§ **STUDY MATERIAL**
━━━━━━
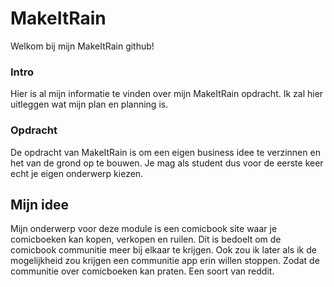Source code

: # MakeItRain

Welkom bij mijn MakeItRain github!

### Intro

Hier is al mijn informatie te vinden over mijn MakeItRain opdracht. Ik zal hier uitleggen wat mijn plan en planning is.

### Opdracht

De opdracht van MakeItRain is om een eigen business idee te verzinnen en het van de grond op te bouwen. Je mag als student dus voor de eerste keer echt je eigen onderwerp kiezen.

## Mijn idee

Mijn onderwerp voor deze module is een comicbook site waar je comicboeken kan kopen, verkopen en ruilen. Dit is bedoelt om de comicbook communitie meer bij elkaar te krijgen. Ook zou ik later als ik de mogelijkheid zou krijgen een communitie app erin willen stoppen. Zodat de communitie over comicboeken kan praten. Een soort van reddit.
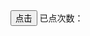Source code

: <!--模拟顶帖-->
<html>
<head>
<script>
window.onload=function(){
var x=0;
var oSpan=document.getElementById('num');
var oBtn=document.getElementById('btn');
oSpan.innerHTML = x;
oBtn.onclick=function()
{
     x++;
     oSpan.innerHTML = x;
}
}
</script>
</head>
<body>
<input id='btn' type="button" value="点击" />
已点次数：
<span id='num'></span>
</body>
</html>
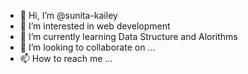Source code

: - 👋 Hi, I’m @sunita-kailey
- 👀 I’m interested in web development
- 🌱 I’m currently learning Data Structure and Alorithms
- 💞️ I’m looking to collaborate on ...
- 📫 How to reach me ...

<!---
sunita-kailey/sunita-kailey is a ✨ special ✨ repository because its `README.md` (this file) appears on your GitHub profile.
You can click the Preview link to take a look at your changes.
--->
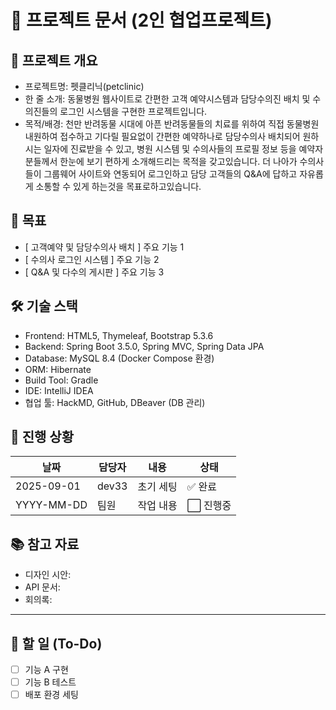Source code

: # 📝 프로젝트 문서 (2인 협업프로젝트)

## 📌 프로젝트 개요
- 프로젝트명: 펫클리닉(petclinic)
- 한 줄 소개: 동물병원 웹사이트로 간편한 고객 예약시스템과 담당수의진 배치 및 수의진들의 로그인 시스템을 구현한 프로젝트입니다.
- 목적/배경: 천만 반려동물 시대에 아픈 반려동물들의 치료를 위하여 직접 동물병원 내원하여 접수하고 기다릴 필요없이 간편한 예약하나로 담당수의사 배치되어 원하시는 일자에 진료받을 수 있고, 병원 시스템 및 수의사들의 프로필 정보 등을 예약자분들께서 한눈에 보기 편하게 소개해드리는 목적을 갖고있습니다. 더 나아가 수의사들이 그룹웨어 사이트와 연동되어 로그인하고 담당 고객들의 Q&A에 답하고 자유롭게 소통할 수 있게 하는것을 목표로하고있습니다.

## 🎯 목표
- [ 고객예약 및 담당수의사 배치 ] 주요 기능 1
- [ 수의사 로그인 시스템 ] 주요 기능 2
- [ Q&A 및 다수의 게시판 ] 주요 기능 3

## 🛠 기술 스택
- Frontend: HTML5, Thymeleaf, Bootstrap 5.3.6
- Backend: Spring Boot 3.5.0, Spring MVC, Spring Data JPA
- Database: MySQL 8.4 (Docker Compose 환경)
- ORM: Hibernate
- Build Tool: Gradle
- IDE: IntelliJ IDEA
- 협업 툴: HackMD, GitHub, DBeaver (DB 관리)

## 📆 진행 상황
| 날짜 | 담당자 | 내용 | 상태 |
|------|--------|------|------|
| 2025-09-01 | dev33 | 초기 세팅 | ✅ 완료 |
| YYYY-MM-DD | 팀원 | 작업 내용 | ⬜ 진행중 |

## 📚 참고 자료
- 디자인 시안: 
- API 문서: 
- 회의록: 

---

## 📌 할 일 (To-Do)
- [ ] 기능 A 구현
- [ ] 기능 B 테스트
- [ ] 배포 환경 세팅
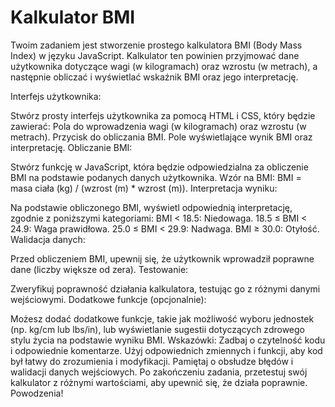 # Kalkulator BMI

Twoim zadaniem jest stworzenie prostego kalkulatora BMI (Body Mass Index) w języku JavaScript. Kalkulator ten powinien przyjmować dane użytkownika dotyczące wagi (w kilogramach) oraz wzrostu (w metrach), a następnie obliczać i wyświetlać wskaźnik BMI oraz jego interpretację.

Interfejs użytkownika:

Stwórz prosty interfejs użytkownika za pomocą HTML i CSS, który będzie zawierać:
Pola do wprowadzenia wagi (w kilogramach) oraz wzrostu (w metrach).
Przycisk do obliczania BMI.
Pole wyświetlające wynik BMI oraz interpretację.
Obliczanie BMI:

Stwórz funkcję w JavaScript, która będzie odpowiedzialna za obliczenie BMI na podstawie podanych danych użytkownika.
Wzór na BMI: BMI = masa ciała (kg) / (wzrost (m) * wzrost (m)).
Interpretacja wyniku:

Na podstawie obliczonego BMI, wyświetl odpowiednią interpretację, zgodnie z poniższymi kategoriami:
BMI < 18.5: Niedowaga.
18.5 ≤ BMI < 24.9: Waga prawidłowa.
25.0 ≤ BMI < 29.9: Nadwaga.
BMI ≥ 30.0: Otyłość.
Walidacja danych:

Przed obliczeniem BMI, upewnij się, że użytkownik wprowadził poprawne dane (liczby większe od zera).
Testowanie:

Zweryfikuj poprawność działania kalkulatora, testując go z różnymi danymi wejściowymi.
Dodatkowe funkcje (opcjonalnie):

Możesz dodać dodatkowe funkcje, takie jak możliwość wyboru jednostek (np. kg/cm lub lbs/in), lub wyświetlanie sugestii dotyczących zdrowego stylu życia na podstawie wyniku BMI.
Wskazówki:
Zadbaj o czytelność kodu i odpowiednie komentarze.
Użyj odpowiednich zmiennych i funkcji, aby kod był łatwy do zrozumienia i modyfikacji.
Pamiętaj o obsłudze błędów i walidacji danych wejściowych.
Po zakończeniu zadania, przetestuj swój kalkulator z różnymi wartościami, aby upewnić się, że działa poprawnie.
Powodzenia!
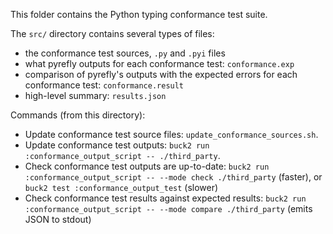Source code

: This folder contains the Python typing conformance test suite.

The `src/` directory contains several types of files:

- the conformance test sources, `.py` and `.pyi` files
- what pyrefly outputs for each conformance test: `conformance.exp`
- comparison of pyrefly's outputs with the expected errors for each conformance
  test: `conformance.result`
- high-level summary: `results.json`

Commands (from this directory):

- Update conformance test source files: `update_conformance_sources.sh`.
- Update conformance test outputs:
  `buck2 run :conformance_output_script -- ./third_party`.
- Check conformance test outputs are up-to-date:
  `buck2 run :conformance_output_script -- --mode check ./third_party` (faster),
  or `buck2 test :conformance_output_test` (slower)
- Check conformance test results against expected results:
  `buck2 run :conformance_output_script -- --mode compare ./third_party` (emits
  JSON to stdout)
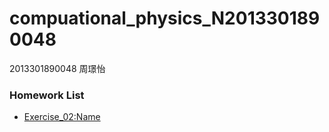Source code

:# compuational_physics_N2013301890048
2013301890048 周璟怡
### Homework List 
* [Exercise_02:Name](https://github.com/TooLate008/compuational_physics_N2013301890048/blob/master/Exercise_02:Name)
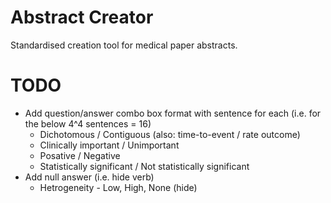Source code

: Abstract Creator
================
Standardised creation tool for medical paper abstracts.


TODO
====
* Add question/answer combo box format with sentence for each (i.e. for the below 4^4 sentences = 16)
	* Dichotomous / Contiguous (also: time-to-event / rate outcome)
	* Clinically important / Unimportant
	* Posative / Negative
	* Statistically significant / Not statistically significant
* Add null answer (i.e. hide verb)
	* Hetrogeneity - Low, High, None (hide)
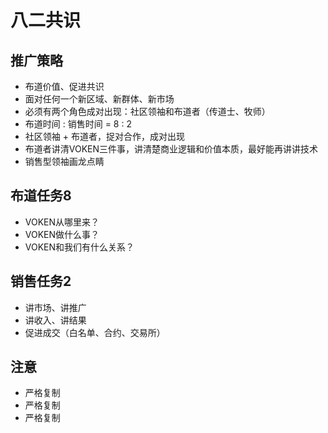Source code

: # 八二共识


## 推广策略

-	布道价值、促进共识
-	面对任何一个新区域、新群体、新市场
-	必须有两个角色成对出现：社区领袖和布道者（传道士、牧师）
-	布道时间 : 销售时间 = 8 : 2
-	社区领袖 + 布道者，捉对合作，成对出现
-	布道者讲清VOKEN三件事，讲清楚商业逻辑和价值本质，最好能再讲讲技术
-	销售型领袖画龙点睛


## 布道任务8

-	VOKEN从哪里来？
-	VOKEN做什么事？
-	VOKEN和我们有什么关系？


## 销售任务2

-	讲市场、讲推广
-	讲收入、讲结果
-	促进成交（白名单、合约、交易所）


## 注意

-	严格复制
-	严格复制
-	严格复制
 
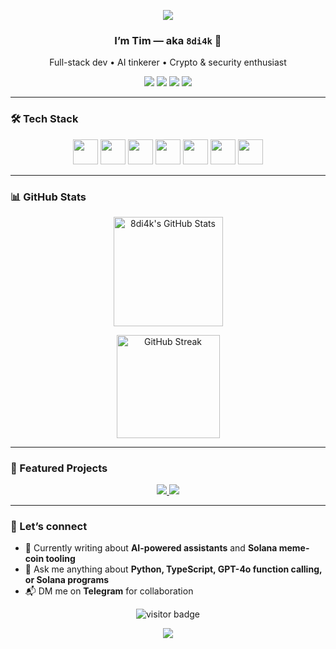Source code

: <!-- 🌊────────────────────────── HEADER BANNER ────────────────────────── -->
<p align="center">
  <img src="https://capsule-render.vercel.app/api?type=waving&color=gradient&text=Hello!&height=100&section=header"/>
</p>

<h3 align="center">I’m Tim — aka <code>8di4k</code> 👋</h3>
<p align="center">
  Full-stack dev • AI tinkerer • Crypto&nbsp;&amp;&nbsp;security enthusiast
</p>

<p align="center">
  <a href="https://t.me/YOUR_TELEGRAM"><img src="https://img.shields.io/badge/Telegram-0088CC?logo=telegram&logoColor=white" /></a>
  <a href="https://x.com/YOUR_X"><img src="https://img.shields.io/badge/X-000000?logo=x&logoColor=white" /></a>
  <a href="https://medium.com/@YOUR_MEDIUM"><img src="https://img.shields.io/badge/Medium-12100E?logo=medium&logoColor=white" /></a>
  <a href="mailto:YOUR_EMAIL"><img src="https://img.shields.io/badge/Email-D14836?logo=gmail&logoColor=white" /></a>
</p>

---

### 🛠 Tech Stack
<p align="center">
  <img src="https://cdn.jsdelivr.net/gh/devicons/devicon/icons/python/python-original.svg" height="40" />
  <img src="https://cdn.jsdelivr.net/gh/devicons/devicon/icons/javascript/javascript-original.svg" height="40" />
  <img src="https://cdn.jsdelivr.net/gh/devicons/devicon/icons/typescript/typescript-original.svg" height="40" />
  <img src="https://cdn.jsdelivr.net/gh/devicons/devicon/icons/react/react-original.svg" height="40" />
  <img src="https://cdn.jsdelivr.net/gh/devicons/devicon/icons/nextjs/nextjs-original.svg" height="40" />
  <img src="https://cdn.jsdelivr.net/gh/devicons/devicon/icons/mongodb/mongodb-original.svg" height="40" />
  <img src="https://cdn.jsdelivr.net/gh/devicons/devicon/icons/solidity/solidity-original.svg" height="40" />
</p>

---

### 📊 GitHub Stats
<p align="center">
  <a href="https://github.com/8di4k">
    <img
      alt="8di4k's GitHub Stats"
      height="175"
      src="https://github-readme-stats.vercel.app/api?username=8di4k&show_icons=true&theme=tokyonight&include_all_commits=true&count_private=true&hide_border=true&rank_icon=github"
    />
  </a>
</p>

<p align="center">
  <a href="https://github.com/DenverCoder1/github-readme-streak-stats">
    <img
      alt="GitHub Streak"
      height="165"
      src="https://streak-stats.demolab.com?user=8di4k&theme=tokyonight&hide_border=true"
    />
  </a>
</p>

---

### 🚀 Featured Projects
<p align="center">
  <a href="https://github.com/8di4k/StickerForge-AI">
    <img src="https://github-readme-stats.vercel.app/api/pin/?username=8di4k&repo=StickerForge-AI&theme=tokyonight&hide_border=true" />
  </a>
  <a href="https://github.com/8di4k/TGAvatr-Lite">
    <img src="https://github-readme-stats.vercel.app/api/pin/?username=8di4k&repo=TGAvatr-Lite&theme=tokyonight&hide_border=true" />
  </a>
</p>

---

### 🤝 Let’s connect
- 📝 Currently writing about **AI-powered assistants** and **Solana meme-coin tooling**  
- 💬 Ask me anything about **Python, TypeScript, GPT-4o function calling, or Solana programs**  
- 📬 DM me on **Telegram** for collaboration

<p align="center">
  <img src="https://visitor-badge.laobi.icu/badge?page_id=8di4k" alt="visitor badge"/>
</p>

<!-- 🌊────────────────────────── FOOTER WAVE ─────────────────────────── -->
<p align="center">
  <img src="https://capsule-render.vercel.app/api?type=wave&color=auto&height=150&section=footer"/>
</p>
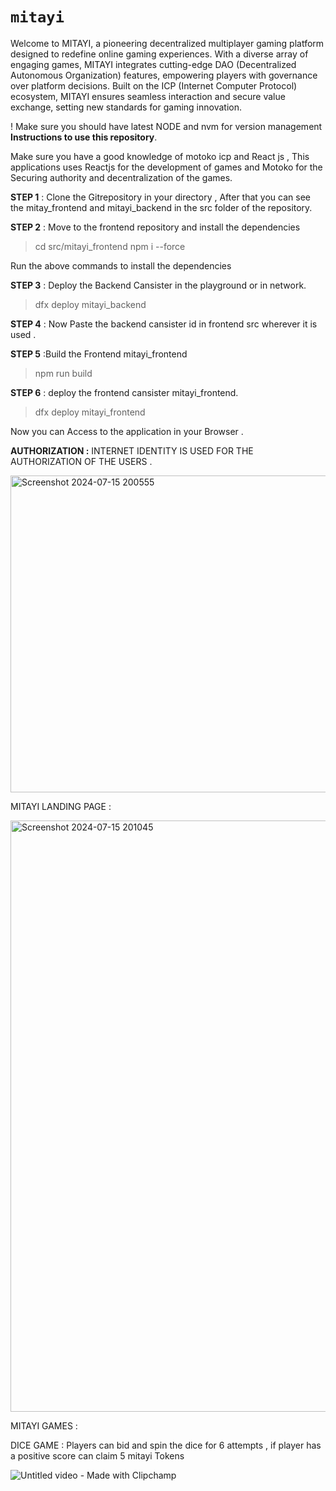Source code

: # `mitayi`
Welcome to MITAYI, a pioneering decentralized multiplayer gaming platform designed to redefine online gaming experiences. With a diverse array of engaging games, MITAYI integrates cutting-edge DAO (Decentralized Autonomous Organization) features, empowering players with governance over platform decisions. Built on the ICP (Internet Computer Protocol) ecosystem, MITAYI ensures seamless interaction and secure value exchange, setting new standards for gaming innovation.

! Make sure you should have latest NODE and nvm for version management 
**Instructions to use this repository**.

Make sure you have a good knowledge of motoko icp and React js , This applications uses Reactjs for the development of games and Motoko for the Securing authority and decentralization of the games.


**STEP 1** : Clone the Gitrepository in your directory , After that you can see the mitay_frontend and mitayi_backend in the src folder of the repository.

**STEP 2** : Move to the frontend repository and install the dependencies

>cd src/mitayi_frontend
>npm i --force

Run the above commands to install the dependencies 

**STEP 3** : Deploy the Backend Cansister in the playground or in network.
> dfx deploy mitayi_backend

**STEP 4** : Now Paste the backend cansister id in frontend src wherever it is used .

**STEP 5** :Build the Frontend mitayi_frontend
>npm run build

**STEP 6** : deploy the frontend cansister mitayi_frontend.
>dfx deploy mitayi_frontend



Now you can Access to the application in your Browser .



**AUTHORIZATION :**
INTERNET IDENTITY IS USED FOR THE AUTHORIZATION OF THE USERS .


<img width="507" alt="Screenshot 2024-07-15 200555" src="https://github.com/user-attachments/assets/e7080339-2695-4a19-9308-6ea6221bbc26">


MITAYI LANDING PAGE :

<img width="946" alt="Screenshot 2024-07-15 201045" src="https://github.com/user-attachments/assets/521bdf76-8d3c-483c-a3dc-610ca4fa301c">


MITAYI GAMES :

DICE GAME : Players can bid and spin the dice for 6 attempts , if player has a positive score can claim 5 mitayi Tokens 


![Untitled video - Made with Clipchamp](https://github.com/user-attachments/assets/cd291125-36e8-46b0-9cd2-5a203a00b75c)







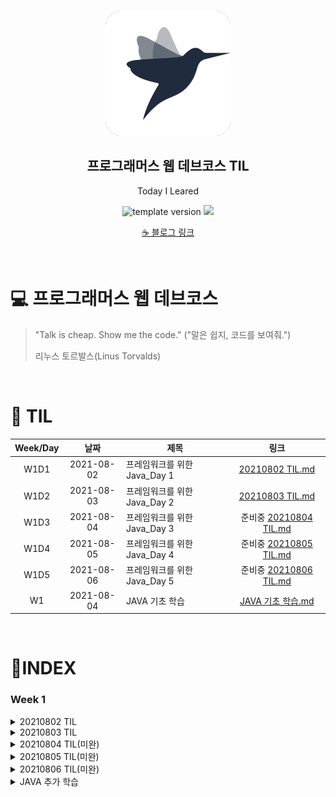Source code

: <br/>
<p align="middle" >
  <img width="200px;" src="./src/images/prgms-logo.png"/>
</p>
<h2 align="middle">프로그래머스 웹 데브코스 TIL</h2>
<p align="middle">Today I Leared</p>
<p align="middle">
  <img src="https://img.shields.io/badge/version-1.0.0-blue?style=flat-square" alt="template version"/>
  <img src="https://img.shields.io/badge/language-md-md.svg?style=flat-square"/>
</p>

<p align="middle">
  <a href="https://cse0518.github.io">☕ 블로그 링크</a>  
</p>

<br/>

# 💻 프로그래머스 웹 데브코스

> "Talk is cheap. Show me the code."
> ("말은 쉽지, 코드를 보여줘.")
>
> 리누스 토르발스(Linus Torvalds)

<br/>

# 🚀 TIL

|Week/Day|날짜|제목|링크|
|:-:|:-:|---|:-:|
|W1D1|2021-08-02|프레임워크를 위한 Java_Day 1|[20210802 TIL.md](Week%201/20210802%20TIL.md)|
|W1D2|2021-08-03|프레임워크를 위한 Java_Day 2|[20210803 TIL.md](Week%201/../Week%201/20210803%20TIL.md)|
|W1D3|2021-08-04|프레임워크를 위한 Java_Day 3|준비중 [20210804 TIL.md](Week%201/../Week%201/20210804%20TIL.md)|
|W1D4|2021-08-05|프레임워크를 위한 Java_Day 4|준비중 [20210805 TIL.md](Week%201/../Week%201/20210805%20TIL.md)|
|W1D5|2021-08-06|프레임워크를 위한 Java_Day 5|준비중 [20210806 TIL.md](Week%201/../Week%201/20210806%20TIL.md)|
|W1|2021-08-04|JAVA 기초 학습|[JAVA 기초 학습.md]()|

<br/>

# 📌INDEX

### Week 1

<details>
  <summary>20210802 TIL</summary>
  <div markdown="1">

  - JAVA 개발환경
  - Build Tool
  - IDE 통합 개발 환경
  - Coding Convention
  - Reference
  - Constant Pool
  - Object

  </div>
</details>

<details>
  <summary>20210803 TIL</summary>
  <div markdown="1">

  - 객체 지향 프로그래밍(OOP)
  - 객체 지향의 특성
  - 객체 지향 설계

  </div>
</details>

<details>
  <summary>20210804 TIL(미완)</summary>
  <div markdown="1">


  </div>
</details>

<details>
  <summary>20210805 TIL(미완)</summary>
  <div markdown="1">

  </div>
</details>

<details>
  <summary>20210806 TIL(미완)</summary>
  <div markdown="1">


  </div>
</details>

<details>
  <summary>JAVA 추가 학습</summary>
  <div markdown="1">

  - 클래스, 객체, 인스턴스
    - 객체와 인스턴스의 차이?
  - 클래스 멤버, 인스턴스 멤버
    - 의문점 (해결)
  - 상속, 생성자
  - overriding, overloading
  - 접근제어자(Access Level Modifiers)

  </div>
</details>

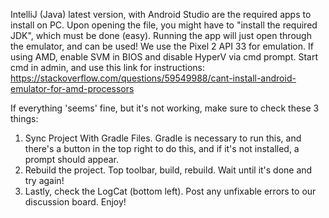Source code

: IntelliJ (Java) latest version, with Android Studio are the required apps to install on PC. 
Upon opening the file, you might have to "install the required JDK", which must be done (easy).
Running the app will just open through the emulator, and can be used!
We use the Pixel 2 API 33 for emulation.
If using AMD, enable SVM in BIOS and disable HyperV via cmd prompt. Start cmd in admin, and use this link for instructions: https://stackoverflow.com/questions/59549988/cant-install-android-emulator-for-amd-processors

If everything 'seems' fine, but it's not working, make sure to check these 3 things:
1. Sync Project With Gradle Files. Gradle is necessary to run this, and there's a button in the top right to do this, and 
    if it's not installed, a prompt should appear.
2. Rebuild the project. Top toolbar, build, rebuild. Wait until it's done and try again!
3. Lastly, check the LogCat (bottom left). Post any unfixable errors to our discussion board.
Enjoy!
━━━━━━
Restate word for word the lines of the data above that begin at the line with "and install the dependencies" and end at the line with "4|준비중 [20210805 TIL.md](Week%201/../Week%201/20210805%20TIL.md)|", keeping both ends and dropping every picture.

**STEP 2** : Move to the frontend repository and install the dependencies

>cd src/mitayi_frontend
>npm i --force

Run the above commands to install the dependencies 

**STEP 3** : Deploy the Backend Cansister in the playground or in network.
> dfx deploy mitayi_backend

**STEP 4** : Now Paste the backend cansister id in frontend src wherever it is used .

**STEP 5** :Build the Frontend mitayi_frontend
>npm run build

**STEP 6** : deploy the frontend cansister mitayi_frontend.
>dfx deploy mitayi_frontend



Now you can Access to the application in your Browser .



**AUTHORIZATION :**
INTERNET IDENTITY IS USED FOR THE AUTHORIZATION OF THE USERS .


<img width="507" alt="Screenshot 2024-07-15 200555" src="https://github.com/user-attachments/assets/e7080339-2695-4a19-9308-6ea6221bbc26">


MITAYI LANDING PAGE :

<img width="946" alt="Screenshot 2024-07-15 201045" src="https://github.com/user-attachments/assets/521bdf76-8d3c-483c-a3dc-610ca4fa301c">


MITAYI GAMES :

DICE GAME : Players can bid and spin the dice for 6 attempts , if player has a positive score can claim 5 mitayi Tokens 


![Untitled video - Made with Clipchamp](https://github.com/user-attachments/assets/cd291125-36e8-46b0-9cd2-5a203a00b75c)







Source code

: <br/>
<p align="middle" >
  <img width="200px;" src="./src/images/prgms-logo.png"/>
</p>
<h2 align="middle">프로그래머스 웹 데브코스 TIL</h2>
<p align="middle">Today I Leared</p>
<p align="middle">
  <img src="https://img.shields.io/badge/version-1.0.0-blue?style=flat-square" alt="template version"/>
  <img src="https://img.shields.io/badge/language-md-md.svg?style=flat-square"/>
</p>

<p align="middle">
  <a href="https://cse0518.github.io">☕ 블로그 링크</a>  
</p>

<br/>

# 💻 프로그래머스 웹 데브코스

> "Talk is cheap. Show me the code."
> ("말은 쉽지, 코드를 보여줘.")
>
> 리누스 토르발스(Linus Torvalds)

<br/>

# 🚀 TIL

|Week/Day|날짜|제목|링크|
|:-:|:-:|---|:-:|
|W1D1|2021-08-02|프레임워크를 위한 Java_Day 1|[20210802 TIL.md](Week%201/20210802%20TIL.md)|
|W1D2|2021-08-03|프레임워크를 위한 Java_Day 2|[20210803 TIL.md](Week%201/../Week%201/20210803%20TIL.md)|
|W1D3|2021-08-04|프레임워크를 위한 Java_Day 3|준비중 [20210804 TIL.md](Week%201/../Week%201/20210804%20TIL.md)|
|W1D4|2021-08-05|프레임워크를 위한 Java_Day 4|준비중 [20210805 TIL.md](Week%201/../Week%201/20210805%20TIL.md)|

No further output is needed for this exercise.